■ EXERCISE DIRECTIONS: Reproduce only this stretch of the listing below: from the line with "<li> Enabling Distributed" through the line with "Legion-capture is a", exactly as written, with pictures excluded.

■ RECORDS FOR PROCESSING:
»»

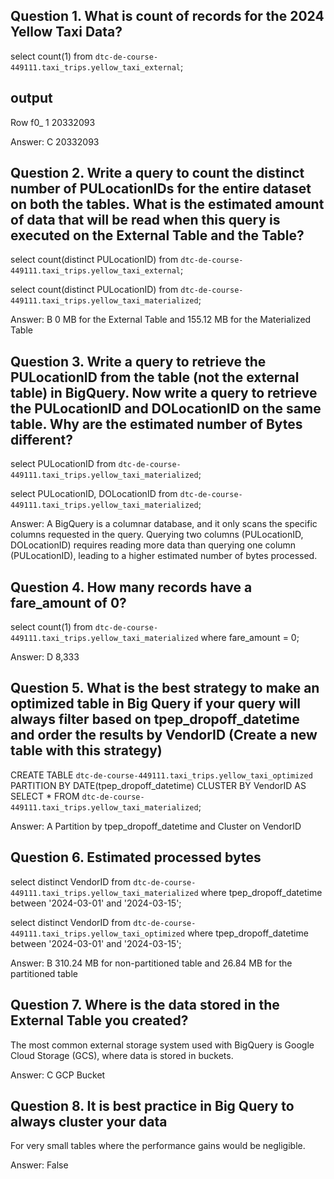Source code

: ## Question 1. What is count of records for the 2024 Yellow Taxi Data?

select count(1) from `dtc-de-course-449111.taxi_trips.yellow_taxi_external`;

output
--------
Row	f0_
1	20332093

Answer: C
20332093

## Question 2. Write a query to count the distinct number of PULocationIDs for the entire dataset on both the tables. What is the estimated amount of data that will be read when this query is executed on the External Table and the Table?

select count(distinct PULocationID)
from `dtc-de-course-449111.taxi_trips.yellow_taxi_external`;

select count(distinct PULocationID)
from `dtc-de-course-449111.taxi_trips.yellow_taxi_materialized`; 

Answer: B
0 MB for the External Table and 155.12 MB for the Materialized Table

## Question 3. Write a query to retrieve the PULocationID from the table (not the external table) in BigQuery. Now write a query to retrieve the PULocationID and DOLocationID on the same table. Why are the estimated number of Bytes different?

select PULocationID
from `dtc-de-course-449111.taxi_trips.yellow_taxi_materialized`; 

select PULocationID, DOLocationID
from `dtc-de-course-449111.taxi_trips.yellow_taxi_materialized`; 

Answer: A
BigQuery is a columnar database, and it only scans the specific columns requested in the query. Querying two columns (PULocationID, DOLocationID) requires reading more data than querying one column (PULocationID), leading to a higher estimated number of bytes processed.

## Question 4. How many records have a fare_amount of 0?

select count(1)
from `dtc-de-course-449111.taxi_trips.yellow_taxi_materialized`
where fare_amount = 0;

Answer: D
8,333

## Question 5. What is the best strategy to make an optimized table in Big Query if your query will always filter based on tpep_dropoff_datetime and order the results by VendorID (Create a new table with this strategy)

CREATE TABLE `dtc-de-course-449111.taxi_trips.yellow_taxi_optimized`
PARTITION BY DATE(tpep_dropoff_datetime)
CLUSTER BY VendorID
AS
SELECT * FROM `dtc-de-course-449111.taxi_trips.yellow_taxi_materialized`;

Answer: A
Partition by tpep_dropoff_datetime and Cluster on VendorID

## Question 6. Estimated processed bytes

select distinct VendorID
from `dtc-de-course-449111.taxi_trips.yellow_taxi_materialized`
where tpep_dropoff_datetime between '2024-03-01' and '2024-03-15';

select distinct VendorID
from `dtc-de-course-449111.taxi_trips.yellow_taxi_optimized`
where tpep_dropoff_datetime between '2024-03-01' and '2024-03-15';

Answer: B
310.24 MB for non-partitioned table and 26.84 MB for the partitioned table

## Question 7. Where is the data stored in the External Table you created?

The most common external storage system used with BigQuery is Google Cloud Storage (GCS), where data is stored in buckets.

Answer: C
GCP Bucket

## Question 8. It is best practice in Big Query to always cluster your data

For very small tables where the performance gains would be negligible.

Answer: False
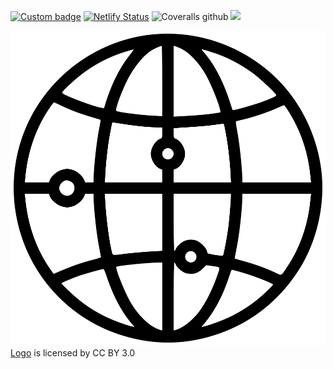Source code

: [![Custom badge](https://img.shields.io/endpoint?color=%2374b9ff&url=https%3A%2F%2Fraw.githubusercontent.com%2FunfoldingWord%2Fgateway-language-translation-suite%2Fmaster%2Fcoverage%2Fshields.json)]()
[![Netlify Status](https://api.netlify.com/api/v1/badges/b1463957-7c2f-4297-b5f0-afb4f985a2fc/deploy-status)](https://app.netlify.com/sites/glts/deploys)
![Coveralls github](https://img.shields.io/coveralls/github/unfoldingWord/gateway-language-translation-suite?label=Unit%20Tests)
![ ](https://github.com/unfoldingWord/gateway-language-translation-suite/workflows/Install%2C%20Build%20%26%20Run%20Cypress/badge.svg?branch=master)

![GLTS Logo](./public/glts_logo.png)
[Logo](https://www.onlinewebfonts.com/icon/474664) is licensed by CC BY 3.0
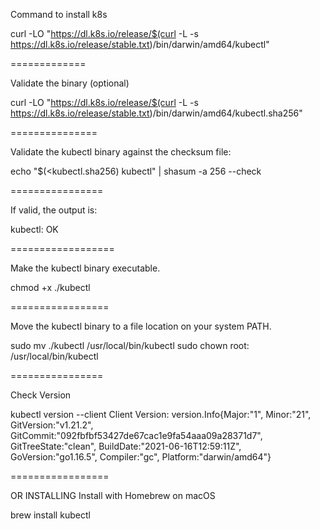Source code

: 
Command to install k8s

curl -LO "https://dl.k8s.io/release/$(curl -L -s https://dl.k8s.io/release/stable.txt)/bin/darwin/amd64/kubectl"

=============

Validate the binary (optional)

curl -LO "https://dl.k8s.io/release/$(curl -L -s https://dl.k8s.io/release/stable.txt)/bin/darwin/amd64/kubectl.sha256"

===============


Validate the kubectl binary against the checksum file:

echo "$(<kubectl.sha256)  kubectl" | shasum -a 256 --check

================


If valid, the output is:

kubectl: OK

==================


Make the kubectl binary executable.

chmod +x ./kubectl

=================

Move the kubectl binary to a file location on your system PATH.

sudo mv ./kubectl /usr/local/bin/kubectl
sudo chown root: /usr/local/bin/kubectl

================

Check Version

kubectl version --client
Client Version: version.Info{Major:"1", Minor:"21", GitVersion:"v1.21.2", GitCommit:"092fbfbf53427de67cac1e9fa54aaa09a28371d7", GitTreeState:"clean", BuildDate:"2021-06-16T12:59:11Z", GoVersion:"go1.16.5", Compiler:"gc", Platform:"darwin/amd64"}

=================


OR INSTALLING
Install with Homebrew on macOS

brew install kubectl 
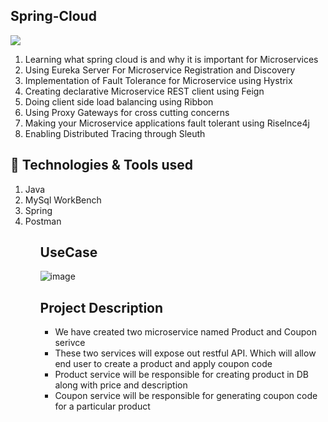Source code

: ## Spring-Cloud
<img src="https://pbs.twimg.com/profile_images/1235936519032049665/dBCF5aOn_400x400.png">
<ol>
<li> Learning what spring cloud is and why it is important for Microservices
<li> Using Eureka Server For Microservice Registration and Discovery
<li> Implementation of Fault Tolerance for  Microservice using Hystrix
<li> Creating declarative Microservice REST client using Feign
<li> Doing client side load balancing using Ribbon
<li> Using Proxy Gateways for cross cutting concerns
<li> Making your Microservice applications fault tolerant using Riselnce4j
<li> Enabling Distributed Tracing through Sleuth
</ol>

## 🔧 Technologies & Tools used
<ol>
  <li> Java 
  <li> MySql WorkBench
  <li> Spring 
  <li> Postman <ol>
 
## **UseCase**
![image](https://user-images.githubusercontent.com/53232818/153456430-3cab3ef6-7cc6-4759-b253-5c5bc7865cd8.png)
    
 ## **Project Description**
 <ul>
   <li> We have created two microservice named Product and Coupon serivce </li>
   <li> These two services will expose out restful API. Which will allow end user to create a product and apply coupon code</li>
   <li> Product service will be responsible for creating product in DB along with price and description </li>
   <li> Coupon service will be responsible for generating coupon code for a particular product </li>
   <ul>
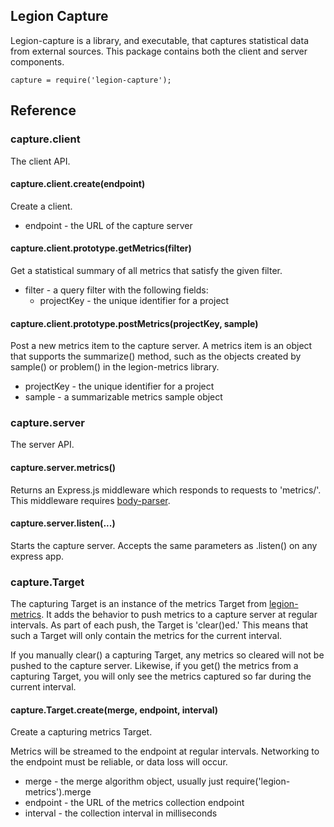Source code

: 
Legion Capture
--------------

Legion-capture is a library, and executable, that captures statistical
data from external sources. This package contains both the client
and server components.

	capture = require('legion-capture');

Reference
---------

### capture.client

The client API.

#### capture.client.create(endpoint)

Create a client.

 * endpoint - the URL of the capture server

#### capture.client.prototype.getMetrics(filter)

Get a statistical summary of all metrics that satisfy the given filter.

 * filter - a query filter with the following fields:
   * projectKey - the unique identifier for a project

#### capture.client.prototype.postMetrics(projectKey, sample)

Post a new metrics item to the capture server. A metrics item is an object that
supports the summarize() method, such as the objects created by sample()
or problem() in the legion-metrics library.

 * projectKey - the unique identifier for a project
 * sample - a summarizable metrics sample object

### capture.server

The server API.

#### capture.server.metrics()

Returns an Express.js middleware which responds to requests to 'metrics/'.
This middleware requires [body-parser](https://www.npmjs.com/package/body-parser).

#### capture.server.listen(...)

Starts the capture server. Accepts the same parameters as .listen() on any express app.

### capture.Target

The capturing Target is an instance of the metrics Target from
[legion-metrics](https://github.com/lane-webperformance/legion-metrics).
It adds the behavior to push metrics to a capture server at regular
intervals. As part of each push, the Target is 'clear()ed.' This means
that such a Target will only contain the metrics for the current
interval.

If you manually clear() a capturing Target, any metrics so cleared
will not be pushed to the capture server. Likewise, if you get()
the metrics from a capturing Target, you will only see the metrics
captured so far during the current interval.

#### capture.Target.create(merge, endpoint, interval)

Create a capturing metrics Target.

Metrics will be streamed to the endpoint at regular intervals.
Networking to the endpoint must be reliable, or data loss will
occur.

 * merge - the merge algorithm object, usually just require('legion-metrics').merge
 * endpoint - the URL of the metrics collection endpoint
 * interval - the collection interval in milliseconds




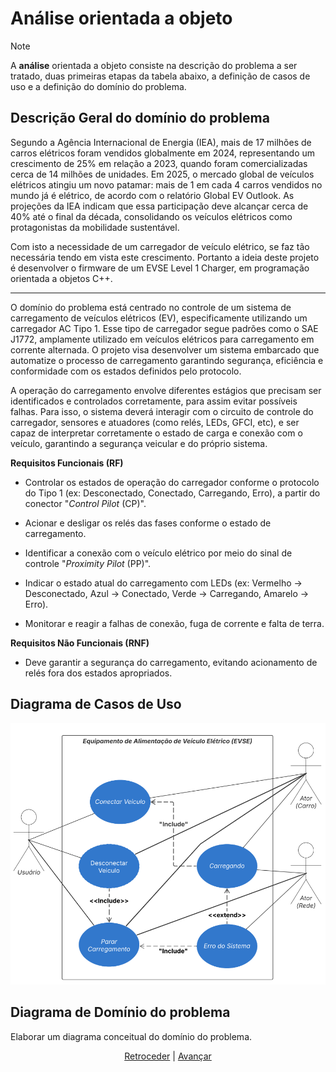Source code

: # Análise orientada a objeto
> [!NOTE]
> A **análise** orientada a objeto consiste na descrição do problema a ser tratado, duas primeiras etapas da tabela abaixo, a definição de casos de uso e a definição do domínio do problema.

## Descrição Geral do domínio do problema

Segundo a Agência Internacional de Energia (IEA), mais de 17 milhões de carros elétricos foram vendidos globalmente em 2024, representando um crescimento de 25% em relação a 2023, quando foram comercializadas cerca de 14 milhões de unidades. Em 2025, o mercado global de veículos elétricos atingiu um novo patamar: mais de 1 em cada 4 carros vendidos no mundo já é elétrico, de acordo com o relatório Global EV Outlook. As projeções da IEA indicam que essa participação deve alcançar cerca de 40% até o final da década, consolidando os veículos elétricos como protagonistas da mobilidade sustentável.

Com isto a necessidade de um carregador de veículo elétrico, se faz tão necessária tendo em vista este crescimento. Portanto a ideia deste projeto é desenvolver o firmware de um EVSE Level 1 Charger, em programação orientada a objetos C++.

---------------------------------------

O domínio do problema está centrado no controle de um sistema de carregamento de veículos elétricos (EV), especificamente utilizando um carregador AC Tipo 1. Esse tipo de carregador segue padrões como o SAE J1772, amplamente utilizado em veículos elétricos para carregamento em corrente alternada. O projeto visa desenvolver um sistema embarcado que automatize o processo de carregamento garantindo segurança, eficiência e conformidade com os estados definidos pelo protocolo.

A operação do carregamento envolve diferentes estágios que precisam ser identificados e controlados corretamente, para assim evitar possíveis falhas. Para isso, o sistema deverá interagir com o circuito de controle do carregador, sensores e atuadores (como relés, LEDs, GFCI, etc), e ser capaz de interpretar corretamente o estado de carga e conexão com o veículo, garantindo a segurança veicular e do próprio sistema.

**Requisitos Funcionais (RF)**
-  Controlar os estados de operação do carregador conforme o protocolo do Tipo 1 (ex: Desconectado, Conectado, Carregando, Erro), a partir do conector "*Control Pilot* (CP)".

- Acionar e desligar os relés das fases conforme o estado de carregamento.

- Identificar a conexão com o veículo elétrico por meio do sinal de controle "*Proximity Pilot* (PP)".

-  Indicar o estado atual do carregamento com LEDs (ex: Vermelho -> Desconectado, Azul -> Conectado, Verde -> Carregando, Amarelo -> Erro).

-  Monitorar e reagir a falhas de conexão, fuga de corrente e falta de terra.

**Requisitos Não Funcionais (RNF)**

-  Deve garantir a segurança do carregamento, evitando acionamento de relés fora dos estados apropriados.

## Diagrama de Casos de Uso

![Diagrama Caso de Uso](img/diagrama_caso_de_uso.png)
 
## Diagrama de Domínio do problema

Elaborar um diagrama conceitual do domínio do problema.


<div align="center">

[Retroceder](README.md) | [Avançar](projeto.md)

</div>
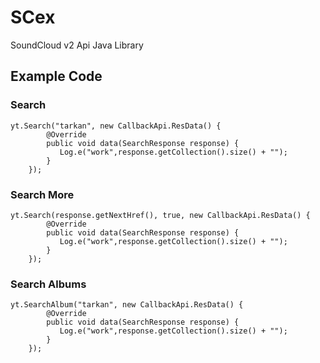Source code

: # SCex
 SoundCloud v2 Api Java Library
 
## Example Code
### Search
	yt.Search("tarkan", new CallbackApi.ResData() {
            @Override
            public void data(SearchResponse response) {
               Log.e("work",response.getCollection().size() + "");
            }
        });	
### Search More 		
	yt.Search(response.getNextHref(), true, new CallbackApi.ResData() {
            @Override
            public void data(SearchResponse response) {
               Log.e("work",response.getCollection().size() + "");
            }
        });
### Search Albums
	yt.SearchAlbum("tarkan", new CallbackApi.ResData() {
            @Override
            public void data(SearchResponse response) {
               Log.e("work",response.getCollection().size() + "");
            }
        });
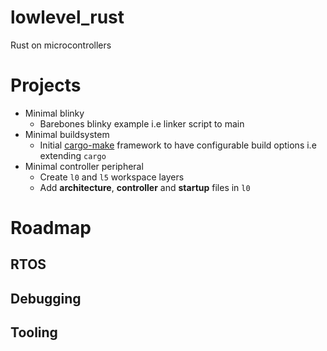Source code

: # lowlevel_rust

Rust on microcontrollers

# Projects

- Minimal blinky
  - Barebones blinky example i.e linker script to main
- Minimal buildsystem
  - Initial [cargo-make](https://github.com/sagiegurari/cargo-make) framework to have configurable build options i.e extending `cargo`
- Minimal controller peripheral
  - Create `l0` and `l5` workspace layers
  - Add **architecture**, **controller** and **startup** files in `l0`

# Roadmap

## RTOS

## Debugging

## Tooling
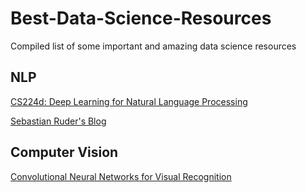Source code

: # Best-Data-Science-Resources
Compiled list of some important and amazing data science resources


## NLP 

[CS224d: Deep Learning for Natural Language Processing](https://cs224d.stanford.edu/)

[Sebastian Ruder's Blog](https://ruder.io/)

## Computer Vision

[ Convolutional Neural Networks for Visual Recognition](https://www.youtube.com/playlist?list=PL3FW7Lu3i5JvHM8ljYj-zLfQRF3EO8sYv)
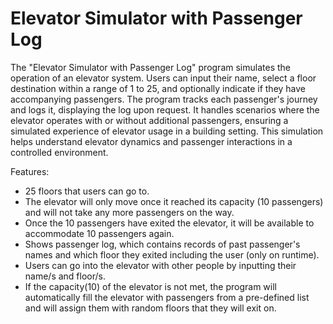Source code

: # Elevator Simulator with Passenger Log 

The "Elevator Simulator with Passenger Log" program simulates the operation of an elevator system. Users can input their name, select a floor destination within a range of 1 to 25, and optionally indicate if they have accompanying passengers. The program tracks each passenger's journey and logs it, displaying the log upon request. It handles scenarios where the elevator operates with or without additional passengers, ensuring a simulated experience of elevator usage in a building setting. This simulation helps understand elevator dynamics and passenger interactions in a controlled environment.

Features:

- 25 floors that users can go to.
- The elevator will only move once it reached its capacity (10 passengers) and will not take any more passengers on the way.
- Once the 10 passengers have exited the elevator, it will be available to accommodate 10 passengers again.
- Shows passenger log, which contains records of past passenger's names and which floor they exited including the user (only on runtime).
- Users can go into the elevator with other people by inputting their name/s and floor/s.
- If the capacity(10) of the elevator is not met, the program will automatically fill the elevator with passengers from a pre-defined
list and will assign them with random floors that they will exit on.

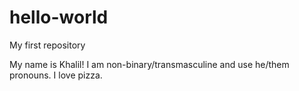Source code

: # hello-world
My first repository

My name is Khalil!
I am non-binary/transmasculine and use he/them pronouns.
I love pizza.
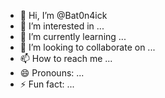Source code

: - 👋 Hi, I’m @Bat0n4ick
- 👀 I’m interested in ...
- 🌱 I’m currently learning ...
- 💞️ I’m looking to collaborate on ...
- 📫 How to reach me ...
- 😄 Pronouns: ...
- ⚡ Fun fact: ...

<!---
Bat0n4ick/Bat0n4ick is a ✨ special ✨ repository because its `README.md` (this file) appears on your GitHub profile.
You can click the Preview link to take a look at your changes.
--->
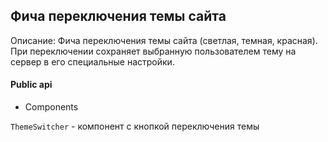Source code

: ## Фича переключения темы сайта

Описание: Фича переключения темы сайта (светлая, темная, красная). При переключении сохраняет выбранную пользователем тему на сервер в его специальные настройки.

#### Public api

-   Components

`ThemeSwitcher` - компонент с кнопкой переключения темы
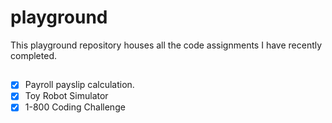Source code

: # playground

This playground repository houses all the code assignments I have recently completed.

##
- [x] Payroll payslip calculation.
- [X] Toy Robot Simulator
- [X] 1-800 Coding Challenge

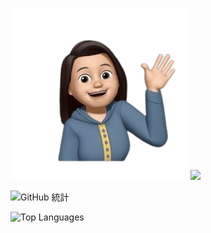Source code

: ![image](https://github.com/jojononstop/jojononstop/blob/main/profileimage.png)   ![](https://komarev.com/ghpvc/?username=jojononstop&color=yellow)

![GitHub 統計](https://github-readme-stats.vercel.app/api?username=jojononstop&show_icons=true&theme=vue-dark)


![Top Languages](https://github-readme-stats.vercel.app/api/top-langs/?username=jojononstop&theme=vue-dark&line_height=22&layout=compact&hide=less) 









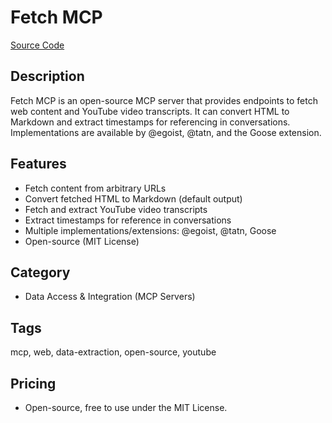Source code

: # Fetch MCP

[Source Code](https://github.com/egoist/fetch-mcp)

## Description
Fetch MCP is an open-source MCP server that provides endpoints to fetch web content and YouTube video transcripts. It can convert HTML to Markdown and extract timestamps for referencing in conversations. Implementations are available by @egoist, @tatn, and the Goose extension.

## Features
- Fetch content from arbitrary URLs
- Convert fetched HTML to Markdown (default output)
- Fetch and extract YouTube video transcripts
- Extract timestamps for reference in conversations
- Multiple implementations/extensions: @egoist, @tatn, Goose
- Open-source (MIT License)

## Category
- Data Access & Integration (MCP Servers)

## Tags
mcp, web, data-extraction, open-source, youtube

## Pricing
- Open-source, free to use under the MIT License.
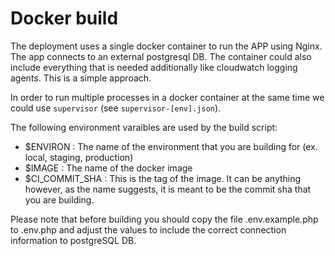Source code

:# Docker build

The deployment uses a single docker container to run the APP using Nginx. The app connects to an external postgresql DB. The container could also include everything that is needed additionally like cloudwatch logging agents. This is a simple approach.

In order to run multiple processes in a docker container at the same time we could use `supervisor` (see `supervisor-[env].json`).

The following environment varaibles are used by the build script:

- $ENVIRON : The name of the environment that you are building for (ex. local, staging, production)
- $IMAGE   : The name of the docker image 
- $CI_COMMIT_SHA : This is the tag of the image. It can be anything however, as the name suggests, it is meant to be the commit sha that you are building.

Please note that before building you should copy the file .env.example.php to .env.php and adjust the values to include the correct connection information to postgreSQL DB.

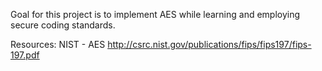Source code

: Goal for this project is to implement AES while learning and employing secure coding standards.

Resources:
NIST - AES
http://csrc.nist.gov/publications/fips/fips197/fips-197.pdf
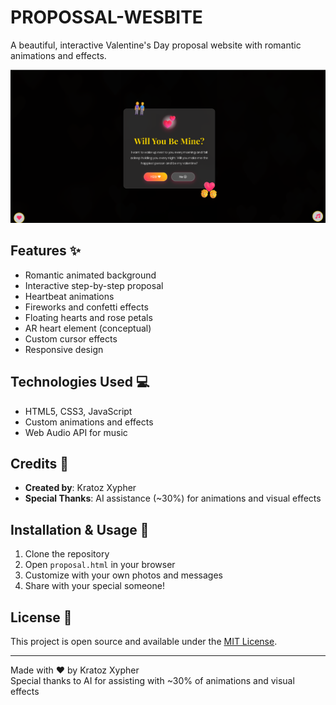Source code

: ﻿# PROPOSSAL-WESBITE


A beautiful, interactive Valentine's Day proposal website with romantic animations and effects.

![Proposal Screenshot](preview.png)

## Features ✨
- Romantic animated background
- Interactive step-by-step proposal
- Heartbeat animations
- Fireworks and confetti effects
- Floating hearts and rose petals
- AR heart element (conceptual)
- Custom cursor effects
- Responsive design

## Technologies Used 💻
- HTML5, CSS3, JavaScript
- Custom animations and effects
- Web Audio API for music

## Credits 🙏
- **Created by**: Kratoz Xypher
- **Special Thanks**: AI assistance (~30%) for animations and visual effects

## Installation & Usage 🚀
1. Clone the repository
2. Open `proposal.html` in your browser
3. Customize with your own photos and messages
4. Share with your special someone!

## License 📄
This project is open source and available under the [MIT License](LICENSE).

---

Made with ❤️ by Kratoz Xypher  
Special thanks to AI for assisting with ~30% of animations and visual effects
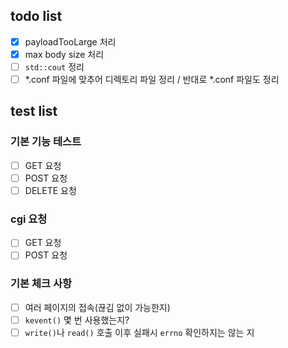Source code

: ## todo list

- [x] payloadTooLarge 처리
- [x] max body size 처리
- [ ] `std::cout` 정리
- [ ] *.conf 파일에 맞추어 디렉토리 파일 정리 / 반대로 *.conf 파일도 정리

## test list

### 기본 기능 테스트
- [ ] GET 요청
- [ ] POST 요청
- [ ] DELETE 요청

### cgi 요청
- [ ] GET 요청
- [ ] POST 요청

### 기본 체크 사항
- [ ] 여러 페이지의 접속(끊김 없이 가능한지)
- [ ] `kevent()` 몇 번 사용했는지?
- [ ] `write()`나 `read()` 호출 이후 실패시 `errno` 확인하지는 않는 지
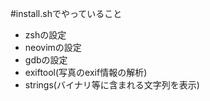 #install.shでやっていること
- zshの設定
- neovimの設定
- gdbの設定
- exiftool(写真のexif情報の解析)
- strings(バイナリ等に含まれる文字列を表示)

««

■ SOLUTION:
<li> Enabling Distributed Tracing through Sleuth
</ol>

## 🔧 Technologies & Tools used
<ol>
  <li> Java 
  <li> MySql WorkBench
  <li> Spring 
  <li> Postman <ol>
 
## **UseCase**
![image](https://user-images.githubusercontent.com/53232818/153456430-3cab3ef6-7cc6-4759-b253-5c5bc7865cd8.png)
    
 ## **Project Description**
 <ul>
   <li> We have created two microservice named Product and Coupon serivce </li>
   <li> These two services will expose out restful API. Which will allow end user to create a product and apply coupon code</li>
   <li> Product service will be responsible for creating product in DB along with price and description </li>
   <li> Coupon service will be responsible for generating coupon code for a particular product </li>
   <ul>
Source code

: 
Legion Capture
--------------

Legion-capture is a library, and executable, that captures statistical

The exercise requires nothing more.